Take the data below and copy exactly the lines starting at the one with "is now fixed" and finishing at the one with "- [ADDED] Allow", both included.

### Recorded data
※
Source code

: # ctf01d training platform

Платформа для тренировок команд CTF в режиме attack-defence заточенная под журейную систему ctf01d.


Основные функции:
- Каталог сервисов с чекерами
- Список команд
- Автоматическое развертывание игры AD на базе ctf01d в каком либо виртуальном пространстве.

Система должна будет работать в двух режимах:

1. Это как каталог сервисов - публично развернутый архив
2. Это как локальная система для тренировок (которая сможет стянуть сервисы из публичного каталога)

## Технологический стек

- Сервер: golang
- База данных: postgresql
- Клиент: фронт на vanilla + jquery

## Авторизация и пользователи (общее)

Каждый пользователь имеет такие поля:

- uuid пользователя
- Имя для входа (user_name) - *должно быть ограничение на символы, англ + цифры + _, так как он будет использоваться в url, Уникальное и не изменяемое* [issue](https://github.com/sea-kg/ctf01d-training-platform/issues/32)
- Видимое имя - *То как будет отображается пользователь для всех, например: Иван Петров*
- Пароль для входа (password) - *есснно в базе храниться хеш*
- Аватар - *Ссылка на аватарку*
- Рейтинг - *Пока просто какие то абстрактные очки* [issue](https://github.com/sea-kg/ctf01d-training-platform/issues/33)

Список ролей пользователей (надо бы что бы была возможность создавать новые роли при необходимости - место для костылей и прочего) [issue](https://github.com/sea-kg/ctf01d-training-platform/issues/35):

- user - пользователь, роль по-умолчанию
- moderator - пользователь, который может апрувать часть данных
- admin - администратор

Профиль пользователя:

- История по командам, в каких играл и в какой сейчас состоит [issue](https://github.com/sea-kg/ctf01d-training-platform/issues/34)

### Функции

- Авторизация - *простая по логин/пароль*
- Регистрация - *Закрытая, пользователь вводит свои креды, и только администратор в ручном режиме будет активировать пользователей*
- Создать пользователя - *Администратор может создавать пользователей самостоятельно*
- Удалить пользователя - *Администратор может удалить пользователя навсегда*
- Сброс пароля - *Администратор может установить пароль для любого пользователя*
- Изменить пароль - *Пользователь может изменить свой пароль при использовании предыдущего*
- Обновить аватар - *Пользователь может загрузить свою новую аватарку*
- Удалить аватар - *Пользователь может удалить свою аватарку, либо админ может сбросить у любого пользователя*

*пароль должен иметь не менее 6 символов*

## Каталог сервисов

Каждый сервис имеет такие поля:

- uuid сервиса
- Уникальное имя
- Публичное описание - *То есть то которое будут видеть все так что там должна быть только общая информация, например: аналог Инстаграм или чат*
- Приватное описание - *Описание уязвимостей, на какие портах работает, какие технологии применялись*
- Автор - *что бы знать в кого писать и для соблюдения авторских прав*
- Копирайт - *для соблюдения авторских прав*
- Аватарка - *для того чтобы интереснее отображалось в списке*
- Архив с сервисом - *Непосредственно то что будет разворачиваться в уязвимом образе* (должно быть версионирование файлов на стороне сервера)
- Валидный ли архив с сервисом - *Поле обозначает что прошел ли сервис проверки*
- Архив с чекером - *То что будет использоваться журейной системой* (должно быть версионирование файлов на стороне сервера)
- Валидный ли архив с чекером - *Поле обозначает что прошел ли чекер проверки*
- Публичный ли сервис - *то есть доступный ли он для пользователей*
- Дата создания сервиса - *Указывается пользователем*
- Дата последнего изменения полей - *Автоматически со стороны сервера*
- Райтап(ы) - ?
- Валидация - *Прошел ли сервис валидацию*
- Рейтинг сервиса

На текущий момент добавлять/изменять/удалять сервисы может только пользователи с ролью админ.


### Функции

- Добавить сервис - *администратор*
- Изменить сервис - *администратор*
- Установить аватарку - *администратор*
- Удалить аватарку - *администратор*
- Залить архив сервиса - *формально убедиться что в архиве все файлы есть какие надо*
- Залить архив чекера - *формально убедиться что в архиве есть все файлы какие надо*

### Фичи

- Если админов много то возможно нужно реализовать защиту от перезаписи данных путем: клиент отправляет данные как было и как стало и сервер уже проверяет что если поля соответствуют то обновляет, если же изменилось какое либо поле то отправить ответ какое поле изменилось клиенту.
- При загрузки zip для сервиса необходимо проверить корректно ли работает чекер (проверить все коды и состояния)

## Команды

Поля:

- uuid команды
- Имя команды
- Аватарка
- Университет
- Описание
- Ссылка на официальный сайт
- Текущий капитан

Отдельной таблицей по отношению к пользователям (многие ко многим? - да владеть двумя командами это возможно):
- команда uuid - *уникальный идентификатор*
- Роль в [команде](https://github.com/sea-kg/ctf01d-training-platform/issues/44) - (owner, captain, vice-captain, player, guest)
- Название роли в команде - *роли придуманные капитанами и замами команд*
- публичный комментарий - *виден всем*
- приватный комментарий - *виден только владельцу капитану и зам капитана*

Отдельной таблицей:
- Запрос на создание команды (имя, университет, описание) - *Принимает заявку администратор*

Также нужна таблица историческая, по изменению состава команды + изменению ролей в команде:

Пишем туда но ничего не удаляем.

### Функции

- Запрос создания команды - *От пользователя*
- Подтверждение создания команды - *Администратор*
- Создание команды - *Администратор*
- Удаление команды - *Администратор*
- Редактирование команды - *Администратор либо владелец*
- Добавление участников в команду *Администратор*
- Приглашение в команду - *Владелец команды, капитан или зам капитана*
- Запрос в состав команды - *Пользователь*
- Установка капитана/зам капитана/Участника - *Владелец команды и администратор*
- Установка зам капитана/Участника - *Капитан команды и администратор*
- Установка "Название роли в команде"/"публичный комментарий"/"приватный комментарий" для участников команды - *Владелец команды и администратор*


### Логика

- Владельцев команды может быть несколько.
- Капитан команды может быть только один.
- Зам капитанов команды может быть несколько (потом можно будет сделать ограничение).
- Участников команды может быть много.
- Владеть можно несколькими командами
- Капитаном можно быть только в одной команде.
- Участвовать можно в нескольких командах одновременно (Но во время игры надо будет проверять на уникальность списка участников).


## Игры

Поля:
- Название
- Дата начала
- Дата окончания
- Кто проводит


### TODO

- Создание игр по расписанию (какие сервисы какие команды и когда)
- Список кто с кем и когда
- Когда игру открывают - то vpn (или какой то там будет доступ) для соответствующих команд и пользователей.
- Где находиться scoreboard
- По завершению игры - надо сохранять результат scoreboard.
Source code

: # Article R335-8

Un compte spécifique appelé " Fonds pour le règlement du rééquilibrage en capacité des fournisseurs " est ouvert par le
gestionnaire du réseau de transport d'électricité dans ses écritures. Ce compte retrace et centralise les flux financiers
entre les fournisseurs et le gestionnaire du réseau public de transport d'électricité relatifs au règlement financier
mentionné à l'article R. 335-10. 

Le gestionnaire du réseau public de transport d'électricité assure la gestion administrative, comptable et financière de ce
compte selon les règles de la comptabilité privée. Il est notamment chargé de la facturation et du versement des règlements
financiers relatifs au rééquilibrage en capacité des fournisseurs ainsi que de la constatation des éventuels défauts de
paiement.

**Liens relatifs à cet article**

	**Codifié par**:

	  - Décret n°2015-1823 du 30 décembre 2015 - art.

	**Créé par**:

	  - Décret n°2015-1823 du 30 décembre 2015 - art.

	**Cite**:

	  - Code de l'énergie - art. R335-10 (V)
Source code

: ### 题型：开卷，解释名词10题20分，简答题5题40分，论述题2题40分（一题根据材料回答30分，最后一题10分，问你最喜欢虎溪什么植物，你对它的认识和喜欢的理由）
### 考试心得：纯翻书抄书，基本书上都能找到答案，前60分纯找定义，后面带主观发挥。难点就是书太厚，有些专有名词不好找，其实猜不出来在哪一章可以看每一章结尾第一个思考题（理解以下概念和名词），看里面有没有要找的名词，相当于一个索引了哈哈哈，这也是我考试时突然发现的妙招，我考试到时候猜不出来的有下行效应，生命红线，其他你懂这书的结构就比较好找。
※
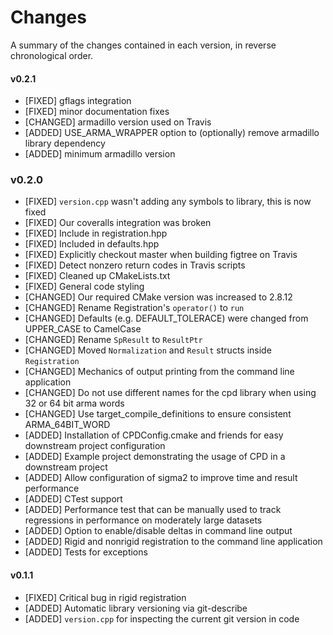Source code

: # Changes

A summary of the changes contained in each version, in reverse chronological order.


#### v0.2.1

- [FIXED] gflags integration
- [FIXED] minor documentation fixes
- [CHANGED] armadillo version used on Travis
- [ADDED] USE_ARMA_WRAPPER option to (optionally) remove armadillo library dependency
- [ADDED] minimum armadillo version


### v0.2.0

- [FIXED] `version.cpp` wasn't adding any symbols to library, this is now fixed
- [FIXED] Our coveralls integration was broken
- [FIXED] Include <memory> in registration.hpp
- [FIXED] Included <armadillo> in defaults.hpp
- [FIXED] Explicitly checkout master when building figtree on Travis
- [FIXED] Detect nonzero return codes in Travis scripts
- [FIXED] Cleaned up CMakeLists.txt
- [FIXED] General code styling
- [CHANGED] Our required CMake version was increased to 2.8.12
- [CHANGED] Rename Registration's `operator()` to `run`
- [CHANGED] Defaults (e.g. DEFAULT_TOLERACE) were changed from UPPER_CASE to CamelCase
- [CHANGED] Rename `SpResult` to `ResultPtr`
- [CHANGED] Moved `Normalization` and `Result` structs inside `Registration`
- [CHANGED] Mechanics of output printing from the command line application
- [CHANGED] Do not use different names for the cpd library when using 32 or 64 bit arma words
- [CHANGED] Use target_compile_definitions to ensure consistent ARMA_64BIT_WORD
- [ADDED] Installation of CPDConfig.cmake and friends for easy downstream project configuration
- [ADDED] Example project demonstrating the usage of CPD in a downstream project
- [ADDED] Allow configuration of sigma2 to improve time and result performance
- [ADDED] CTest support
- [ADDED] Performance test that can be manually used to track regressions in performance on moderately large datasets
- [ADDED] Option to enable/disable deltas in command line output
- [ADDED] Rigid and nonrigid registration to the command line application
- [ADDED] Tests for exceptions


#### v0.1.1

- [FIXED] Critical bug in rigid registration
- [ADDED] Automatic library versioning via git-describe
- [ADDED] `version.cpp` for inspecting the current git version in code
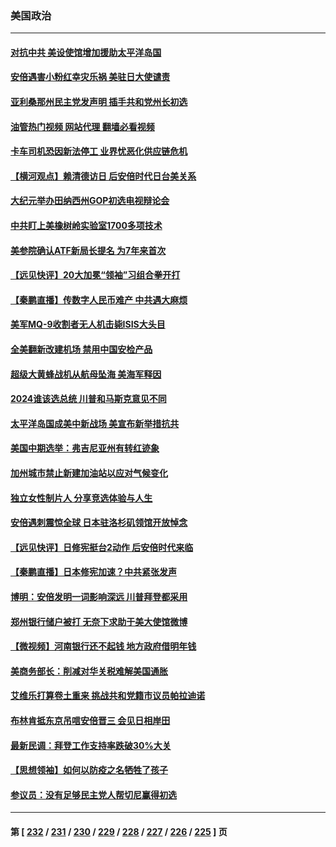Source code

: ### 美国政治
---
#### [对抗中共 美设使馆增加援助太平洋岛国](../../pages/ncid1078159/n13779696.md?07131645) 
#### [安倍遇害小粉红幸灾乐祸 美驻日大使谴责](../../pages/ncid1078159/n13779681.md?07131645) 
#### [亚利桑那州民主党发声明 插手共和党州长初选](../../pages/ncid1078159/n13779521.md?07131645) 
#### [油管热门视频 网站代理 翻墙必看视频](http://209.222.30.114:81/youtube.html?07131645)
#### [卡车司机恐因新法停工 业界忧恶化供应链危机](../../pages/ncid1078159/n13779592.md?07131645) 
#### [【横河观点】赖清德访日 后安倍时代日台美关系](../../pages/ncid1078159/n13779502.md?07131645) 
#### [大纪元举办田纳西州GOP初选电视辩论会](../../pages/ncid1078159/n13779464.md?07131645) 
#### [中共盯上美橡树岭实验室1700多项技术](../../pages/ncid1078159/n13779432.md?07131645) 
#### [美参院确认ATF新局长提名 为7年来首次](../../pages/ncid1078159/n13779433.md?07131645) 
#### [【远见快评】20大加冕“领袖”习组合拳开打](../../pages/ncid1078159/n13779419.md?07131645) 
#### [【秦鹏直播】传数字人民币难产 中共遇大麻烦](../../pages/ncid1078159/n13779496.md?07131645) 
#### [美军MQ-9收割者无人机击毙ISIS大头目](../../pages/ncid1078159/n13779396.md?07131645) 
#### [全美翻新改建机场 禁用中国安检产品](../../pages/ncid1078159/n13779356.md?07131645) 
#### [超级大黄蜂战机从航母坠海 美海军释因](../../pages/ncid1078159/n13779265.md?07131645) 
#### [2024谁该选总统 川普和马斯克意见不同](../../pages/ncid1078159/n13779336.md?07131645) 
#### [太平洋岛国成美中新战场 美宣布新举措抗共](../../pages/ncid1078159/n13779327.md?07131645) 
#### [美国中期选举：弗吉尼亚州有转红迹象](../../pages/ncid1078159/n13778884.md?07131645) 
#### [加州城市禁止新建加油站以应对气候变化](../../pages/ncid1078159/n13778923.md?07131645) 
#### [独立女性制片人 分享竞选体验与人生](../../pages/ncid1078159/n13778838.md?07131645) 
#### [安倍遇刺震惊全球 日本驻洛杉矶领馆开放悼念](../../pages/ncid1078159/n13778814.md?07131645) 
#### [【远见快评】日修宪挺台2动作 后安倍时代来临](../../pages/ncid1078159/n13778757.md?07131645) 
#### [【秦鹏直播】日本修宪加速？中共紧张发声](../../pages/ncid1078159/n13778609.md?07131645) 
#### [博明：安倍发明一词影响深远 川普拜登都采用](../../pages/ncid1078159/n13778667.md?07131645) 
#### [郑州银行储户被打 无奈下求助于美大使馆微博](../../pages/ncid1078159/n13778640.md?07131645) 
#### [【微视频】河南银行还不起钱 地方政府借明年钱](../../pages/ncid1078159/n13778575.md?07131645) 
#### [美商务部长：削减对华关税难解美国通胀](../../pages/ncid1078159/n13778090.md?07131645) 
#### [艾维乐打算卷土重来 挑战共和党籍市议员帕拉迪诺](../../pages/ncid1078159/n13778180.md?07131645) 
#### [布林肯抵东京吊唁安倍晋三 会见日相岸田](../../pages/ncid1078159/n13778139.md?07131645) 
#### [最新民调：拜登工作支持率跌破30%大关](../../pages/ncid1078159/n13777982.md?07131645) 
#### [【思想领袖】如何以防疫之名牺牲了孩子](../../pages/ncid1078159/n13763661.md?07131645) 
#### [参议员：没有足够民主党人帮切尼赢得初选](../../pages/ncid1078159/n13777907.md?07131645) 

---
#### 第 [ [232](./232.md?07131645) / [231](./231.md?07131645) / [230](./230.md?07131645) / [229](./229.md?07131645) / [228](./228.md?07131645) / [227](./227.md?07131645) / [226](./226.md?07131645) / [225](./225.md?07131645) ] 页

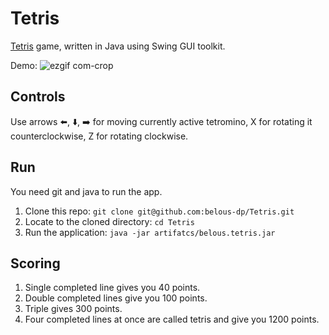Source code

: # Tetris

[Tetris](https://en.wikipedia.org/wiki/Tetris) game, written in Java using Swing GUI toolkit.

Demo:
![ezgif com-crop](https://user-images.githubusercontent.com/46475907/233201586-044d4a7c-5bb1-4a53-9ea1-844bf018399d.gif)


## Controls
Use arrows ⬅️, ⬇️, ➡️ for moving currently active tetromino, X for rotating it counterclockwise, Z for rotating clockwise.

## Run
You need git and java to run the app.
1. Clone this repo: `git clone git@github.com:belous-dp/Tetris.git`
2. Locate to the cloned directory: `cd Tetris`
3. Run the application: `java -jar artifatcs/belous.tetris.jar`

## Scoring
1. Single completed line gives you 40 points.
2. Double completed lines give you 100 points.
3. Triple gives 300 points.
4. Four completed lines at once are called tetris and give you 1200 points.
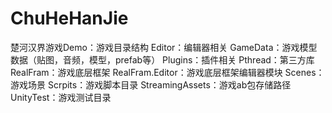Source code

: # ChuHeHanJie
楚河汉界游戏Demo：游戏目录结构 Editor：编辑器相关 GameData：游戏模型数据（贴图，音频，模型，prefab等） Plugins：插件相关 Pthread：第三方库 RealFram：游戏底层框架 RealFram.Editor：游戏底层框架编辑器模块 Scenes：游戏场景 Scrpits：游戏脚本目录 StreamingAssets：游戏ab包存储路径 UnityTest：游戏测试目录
※
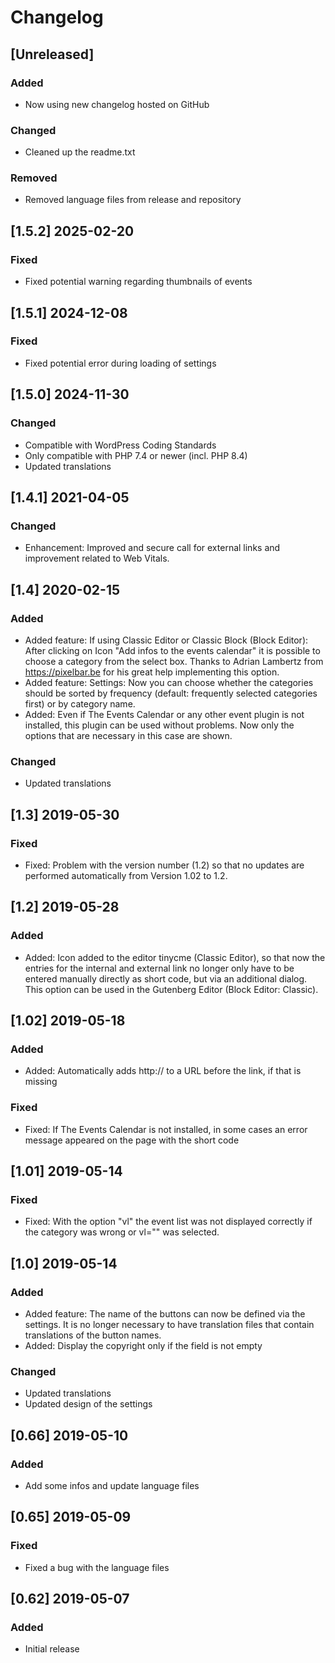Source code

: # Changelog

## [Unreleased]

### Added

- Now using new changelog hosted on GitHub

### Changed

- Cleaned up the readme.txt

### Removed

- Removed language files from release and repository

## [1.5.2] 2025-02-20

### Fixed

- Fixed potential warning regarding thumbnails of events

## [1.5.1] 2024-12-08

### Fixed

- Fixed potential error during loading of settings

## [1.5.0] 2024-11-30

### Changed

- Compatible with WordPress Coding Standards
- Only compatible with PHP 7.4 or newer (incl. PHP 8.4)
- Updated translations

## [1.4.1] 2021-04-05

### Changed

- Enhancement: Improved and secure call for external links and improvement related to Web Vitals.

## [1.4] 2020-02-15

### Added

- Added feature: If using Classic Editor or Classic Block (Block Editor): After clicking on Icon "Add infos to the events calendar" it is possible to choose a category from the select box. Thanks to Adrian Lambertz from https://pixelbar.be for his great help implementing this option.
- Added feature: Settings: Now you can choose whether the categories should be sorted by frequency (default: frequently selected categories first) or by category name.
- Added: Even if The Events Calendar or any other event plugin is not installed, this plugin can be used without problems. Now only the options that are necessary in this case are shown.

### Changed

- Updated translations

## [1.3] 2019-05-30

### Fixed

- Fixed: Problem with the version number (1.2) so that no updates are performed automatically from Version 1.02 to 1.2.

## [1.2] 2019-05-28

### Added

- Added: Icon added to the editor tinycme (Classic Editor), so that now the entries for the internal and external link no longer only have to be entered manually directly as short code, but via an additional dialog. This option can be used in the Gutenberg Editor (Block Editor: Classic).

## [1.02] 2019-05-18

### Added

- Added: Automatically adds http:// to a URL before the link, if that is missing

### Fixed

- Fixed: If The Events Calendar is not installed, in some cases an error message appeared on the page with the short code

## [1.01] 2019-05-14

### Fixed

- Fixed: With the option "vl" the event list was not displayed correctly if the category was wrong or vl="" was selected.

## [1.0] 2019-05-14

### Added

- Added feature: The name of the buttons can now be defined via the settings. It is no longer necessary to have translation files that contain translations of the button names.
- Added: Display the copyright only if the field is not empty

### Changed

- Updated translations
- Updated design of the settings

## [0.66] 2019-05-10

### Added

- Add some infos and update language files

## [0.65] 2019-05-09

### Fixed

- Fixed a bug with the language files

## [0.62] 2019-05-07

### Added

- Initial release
※
### Exercise result
- [FIXED] `version.cpp` wasn't adding any symbols to library, this is now fixed
- [FIXED] Our coveralls integration was broken
- [FIXED] Include <memory> in registration.hpp
- [FIXED] Included <armadillo> in defaults.hpp
- [FIXED] Explicitly checkout master when building figtree on Travis
- [FIXED] Detect nonzero return codes in Travis scripts
- [FIXED] Cleaned up CMakeLists.txt
- [FIXED] General code styling
- [CHANGED] Our required CMake version was increased to 2.8.12
- [CHANGED] Rename Registration's `operator()` to `run`
- [CHANGED] Defaults (e.g. DEFAULT_TOLERACE) were changed from UPPER_CASE to CamelCase
- [CHANGED] Rename `SpResult` to `ResultPtr`
- [CHANGED] Moved `Normalization` and `Result` structs inside `Registration`
- [CHANGED] Mechanics of output printing from the command line application
- [CHANGED] Do not use different names for the cpd library when using 32 or 64 bit arma words
- [CHANGED] Use target_compile_definitions to ensure consistent ARMA_64BIT_WORD
- [ADDED] Installation of CPDConfig.cmake and friends for easy downstream project configuration
- [ADDED] Example project demonstrating the usage of CPD in a downstream project
- [ADDED] Allow configuration of sigma2 to improve time and result performance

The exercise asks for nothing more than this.